** Opening Available data block **

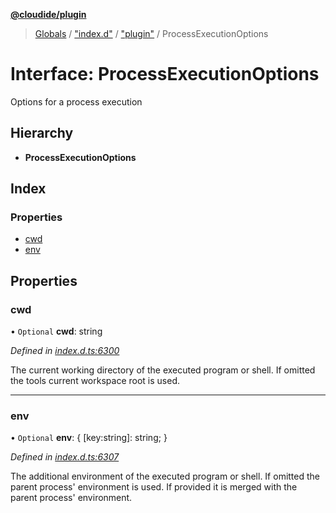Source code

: **[@cloudide/plugin](../README.md)**

> [Globals](../README.md) / ["index.d"](../modules/_index_d_.md) / ["plugin"](../modules/_index_d_._plugin_.md) / ProcessExecutionOptions

# Interface: ProcessExecutionOptions

Options for a process execution

## Hierarchy

* **ProcessExecutionOptions**

## Index

### Properties

* [cwd](_index_d_._plugin_.processexecutionoptions.md#cwd)
* [env](_index_d_._plugin_.processexecutionoptions.md#env)

## Properties

### cwd

• `Optional` **cwd**: string

*Defined in [index.d.ts:6300](https://github.com/shuyaqian/cloudide-plugin-api/blob/6d83fa1/index.d.ts#L6300)*

The current working directory of the executed program or shell.
If omitted the tools current workspace root is used.

___

### env

• `Optional` **env**: { [key:string]: string;  }

*Defined in [index.d.ts:6307](https://github.com/shuyaqian/cloudide-plugin-api/blob/6d83fa1/index.d.ts#L6307)*

The additional environment of the executed program or shell. If omitted
the parent process' environment is used. If provided it is merged with
the parent process' environment.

** Closing Available data block **

• Exercise description
Copy out the line holding "the parent process' environment is" along with all lines after it through the end of the entries, exactly and only these.

• Your solution
the parent process' environment is used. If provided it is merged with
the parent process' environment.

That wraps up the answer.